# Installation & Setup

Install some python packages

In [None]:
%pip install us
%pip install matplotlib
%pip install numpy
%pip install pandas
%pip install plotnine

Import those packages

In [None]:
# Inline Chart Parameters
%matplotlib inline

from matplotlib import rcParams
rcParams['figure.figsize'] = (16, 9)

# Ignore Warnings
import warnings
warnings.filterwarnings('ignore')

# Python Imports
import pandas as pd
import numpy as np
import us
from datetime import datetime, timedelta
from plotnine import *

# Display all columns on tables
pd.set_option('display.max_columns', None)

In [None]:
# Download some data
pd.read_csv("https://raw.githubusercontent.com/fivethirtyeight/data/master/pollster-ratings/raw-polls.csv")\
  .to_csv('raw-polls.csv', index=False)

# Download some data
pd.read_csv("https://raw.githubusercontent.com/fivethirtyeight/data/master/pollster-ratings/pollster-ratings.csv")\
  .to_csv('pollster-ratings.csv', index=False)

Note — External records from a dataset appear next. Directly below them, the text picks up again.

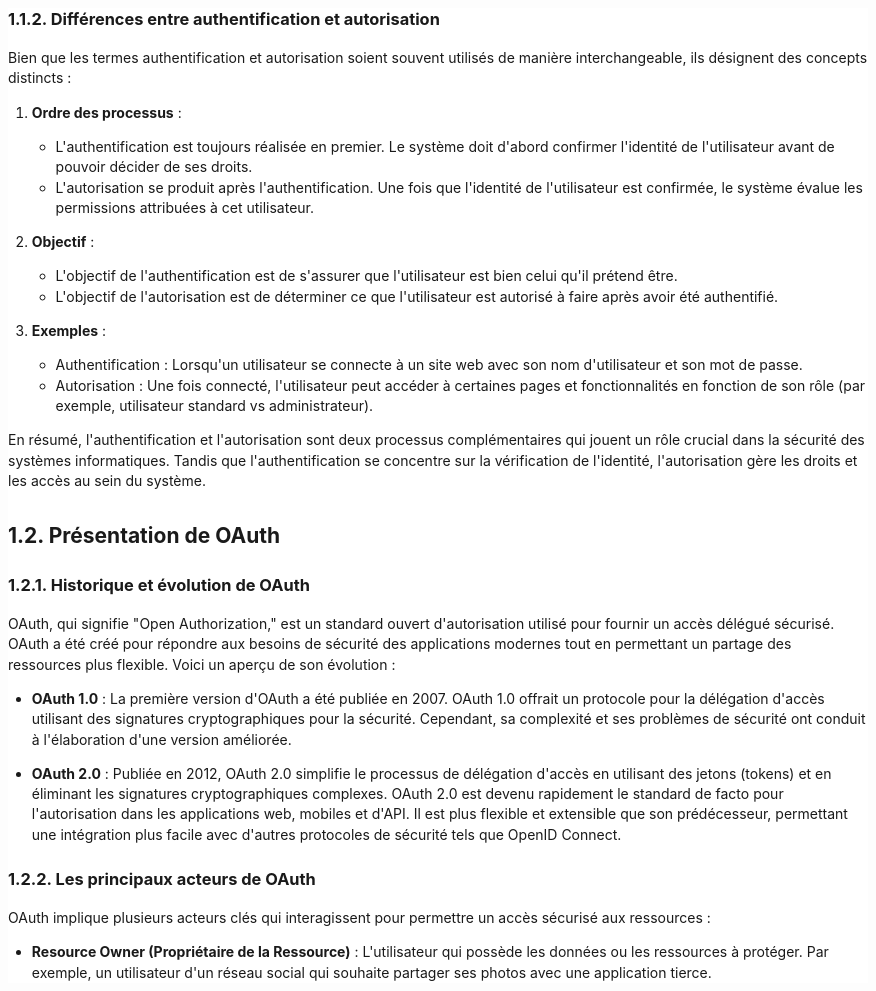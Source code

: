 ### 1.1.2. Différences entre authentification et autorisation

Bien que les termes authentification et autorisation soient souvent utilisés de manière interchangeable, ils désignent des concepts distincts :

1. **Ordre des processus** :
   - L'authentification est toujours réalisée en premier. Le système doit d'abord confirmer l'identité de l'utilisateur avant de pouvoir décider de ses droits.
   - L'autorisation se produit après l'authentification. Une fois que l'identité de l'utilisateur est confirmée, le système évalue les permissions attribuées à cet utilisateur.

2. **Objectif** :
   - L'objectif de l'authentification est de s'assurer que l'utilisateur est bien celui qu'il prétend être.
   - L'objectif de l'autorisation est de déterminer ce que l'utilisateur est autorisé à faire après avoir été authentifié.

3. **Exemples** :
   - Authentification : Lorsqu'un utilisateur se connecte à un site web avec son nom d'utilisateur et son mot de passe.
   - Autorisation : Une fois connecté, l'utilisateur peut accéder à certaines pages et fonctionnalités en fonction de son rôle (par exemple, utilisateur standard vs administrateur).

En résumé, l'authentification et l'autorisation sont deux processus complémentaires qui jouent un rôle crucial dans la sécurité des systèmes informatiques. Tandis que l'authentification se concentre sur la vérification de l'identité, l'autorisation gère les droits et les accès au sein du système.
## 1.2. Présentation de OAuth

### 1.2.1. Historique et évolution de OAuth

OAuth, qui signifie "Open Authorization," est un standard ouvert d'autorisation utilisé pour fournir un accès délégué sécurisé. OAuth a été créé pour répondre aux besoins de sécurité des applications modernes tout en permettant un partage des ressources plus flexible. Voici un aperçu de son évolution :

- **OAuth 1.0** : La première version d'OAuth a été publiée en 2007. OAuth 1.0 offrait un protocole pour la délégation d'accès utilisant des signatures cryptographiques pour la sécurité. Cependant, sa complexité et ses problèmes de sécurité ont conduit à l'élaboration d'une version améliorée.

- **OAuth 2.0** : Publiée en 2012, OAuth 2.0 simplifie le processus de délégation d'accès en utilisant des jetons (tokens) et en éliminant les signatures cryptographiques complexes. OAuth 2.0 est devenu rapidement le standard de facto pour l'autorisation dans les applications web, mobiles et d'API. Il est plus flexible et extensible que son prédécesseur, permettant une intégration plus facile avec d'autres protocoles de sécurité tels que OpenID Connect.

### 1.2.2. Les principaux acteurs de OAuth

OAuth implique plusieurs acteurs clés qui interagissent pour permettre un accès sécurisé aux ressources :

- **Resource Owner (Propriétaire de la Ressource)** : L'utilisateur qui possède les données ou les ressources à protéger. Par exemple, un utilisateur d'un réseau social qui souhaite partager ses photos avec une application tierce.
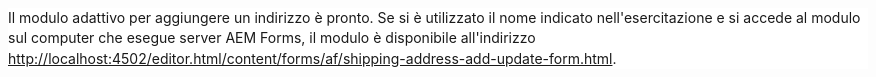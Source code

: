 Il modulo adattivo per aggiungere un indirizzo è pronto. Se si è utilizzato il nome indicato nell&#39;esercitazione e si accede al modulo sul computer che esegue  server AEM Forms, il modulo è disponibile all&#39;indirizzo [http://localhost:4502/editor.html/content/forms/af/shipping-address-add-update-form.html](http://localhost:4502/editor.html/content/forms/af/shipping-address-add-update-form.html).
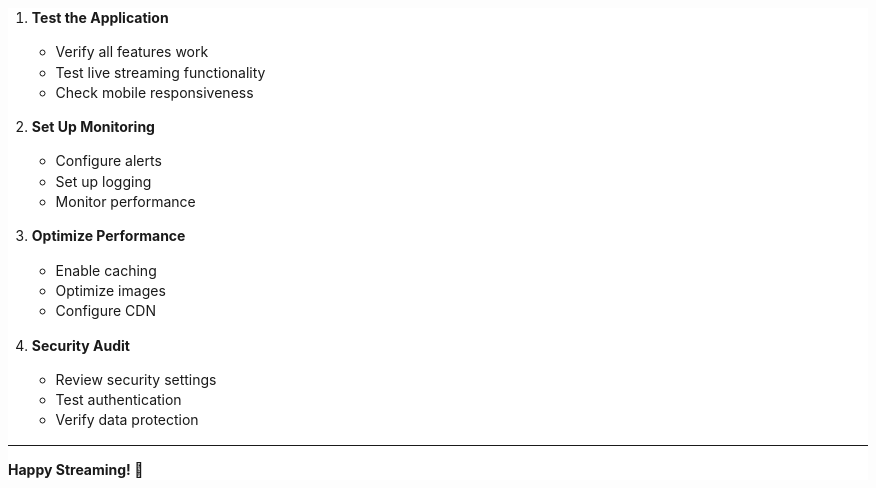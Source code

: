 1. **Test the Application**
   - Verify all features work
   - Test live streaming functionality
   - Check mobile responsiveness

2. **Set Up Monitoring**
   - Configure alerts
   - Set up logging
   - Monitor performance

3. **Optimize Performance**
   - Enable caching
   - Optimize images
   - Configure CDN

4. **Security Audit**
   - Review security settings
   - Test authentication
   - Verify data protection

---

**Happy Streaming! 🎥** 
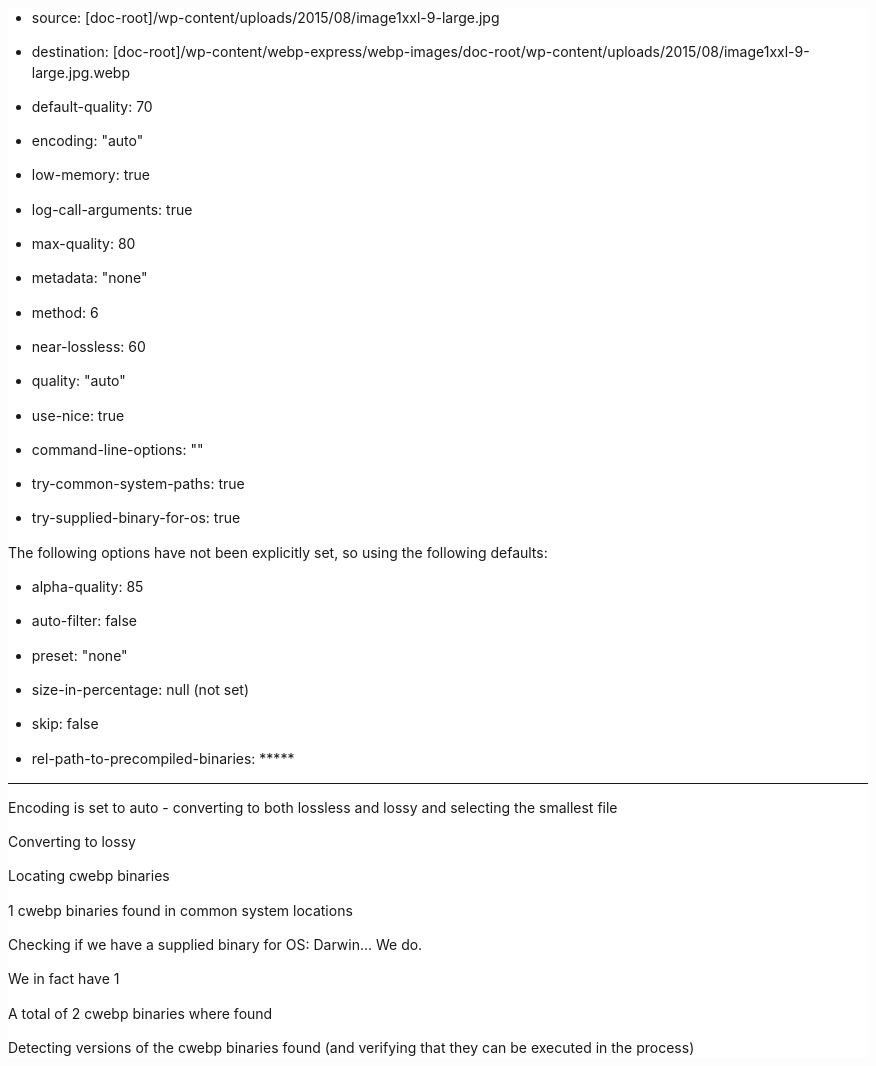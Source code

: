 - source: [doc-root]/wp-content/uploads/2015/08/image1xxl-9-large.jpg

- destination: [doc-root]/wp-content/webp-express/webp-images/doc-root/wp-content/uploads/2015/08/image1xxl-9-large.jpg.webp

- default-quality: 70

- encoding: "auto"

- low-memory: true

- log-call-arguments: true

- max-quality: 80

- metadata: "none"

- method: 6

- near-lossless: 60

- quality: "auto"

- use-nice: true

- command-line-options: ""

- try-common-system-paths: true

- try-supplied-binary-for-os: true


The following options have not been explicitly set, so using the following defaults:

- alpha-quality: 85

- auto-filter: false

- preset: "none"

- size-in-percentage: null (not set)

- skip: false

- rel-path-to-precompiled-binaries: *****

------------


Encoding is set to auto - converting to both lossless and lossy and selecting the smallest file


Converting to lossy

Locating cwebp binaries

1 cwebp binaries found in common system locations

Checking if we have a supplied binary for OS: Darwin... We do.

We in fact have 1

A total of 2 cwebp binaries where found

Detecting versions of the cwebp binaries found (and verifying that they can be executed in the process)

# Thinking About An Upcoming Election

Can we trust the polls? And if so...how much?

Let's see how polls have been doing so far!

## Getting some data

Today we'll be working with data from [FiveThirtyEight's Pollster Ratings project](http://projects.fivethirtyeight.com/pollster-ratings/). 

This data contains:
* Every poll that FiveThirtyEight has collected in the last 21 days prior to general election (pres, senate, house, governor) or presidential primary.
* And... results for those elections!

In [None]:
# Load some data into variables
polls = pd.read_csv('raw-polls.csv')

# Reverses some values so that Democratic is on the left (-) and Republican is on the right (+)
polls['margin_poll'] = -polls['margin_poll']
polls['margin_actual'] = -polls['margin_actual']
polls['bias'] = -polls['bias']
polls['bias_overestimate'] = polls.bias.apply(lambda x: 'overestimates democrat' if x < 0 else 'overestimates republican')
polls['bias_overestimate'] = pd.Categorical(polls['bias_overestimate'], categories=['overestimates republican','overestimates democrat'])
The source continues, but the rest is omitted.